● **Description of the task**: Copy down the listing below exactly. Do not include pictures.

● **Listed records**:

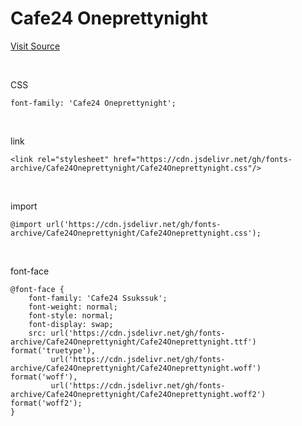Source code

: # Cafe24 Oneprettynight

[Visit Source](https://fonts.cafe24.com/)

&nbsp;

CSS

```
font-family: 'Cafe24 Oneprettynight';
```

&nbsp;

link

```
<link rel="stylesheet" href="https://cdn.jsdelivr.net/gh/fonts-archive/Cafe24Oneprettynight/Cafe24Oneprettynight.css"/>
```

&nbsp;

import

```
@import url('https://cdn.jsdelivr.net/gh/fonts-archive/Cafe24Oneprettynight/Cafe24Oneprettynight.css');
```

&nbsp;

font-face

```
@font-face {
    font-family: 'Cafe24 Ssukssuk';
    font-weight: normal;
    font-style: normal;
    font-display: swap;
    src: url('https://cdn.jsdelivr.net/gh/fonts-archive/Cafe24Oneprettynight/Cafe24Oneprettynight.ttf') format('truetype'),
         url('https://cdn.jsdelivr.net/gh/fonts-archive/Cafe24Oneprettynight/Cafe24Oneprettynight.woff') format('woff'),
         url('https://cdn.jsdelivr.net/gh/fonts-archive/Cafe24Oneprettynight/Cafe24Oneprettynight.woff2') format('woff2');
}
```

● **Answer area**:
Source code

: # Cafe24 Oneprettynight

[Visit Source](https://fonts.cafe24.com/)

&nbsp;

CSS

```
font-family: 'Cafe24 Oneprettynight';
```

&nbsp;

link

```
<link rel="stylesheet" href="https://cdn.jsdelivr.net/gh/fonts-archive/Cafe24Oneprettynight/Cafe24Oneprettynight.css"/>
```

&nbsp;

import

```
@import url('https://cdn.jsdelivr.net/gh/fonts-archive/Cafe24Oneprettynight/Cafe24Oneprettynight.css');
```

&nbsp;

font-face

```
@font-face {
    font-family: 'Cafe24 Ssukssuk';
    font-weight: normal;
    font-style: normal;
    font-display: swap;
    src: url('https://cdn.jsdelivr.net/gh/fonts-archive/Cafe24Oneprettynight/Cafe24Oneprettynight.ttf') format('truetype'),
         url('https://cdn.jsdelivr.net/gh/fonts-archive/Cafe24Oneprettynight/Cafe24Oneprettynight.woff') format('woff'),
         url('https://cdn.jsdelivr.net/gh/fonts-archive/Cafe24Oneprettynight/Cafe24Oneprettynight.woff2') format('woff2');
}
```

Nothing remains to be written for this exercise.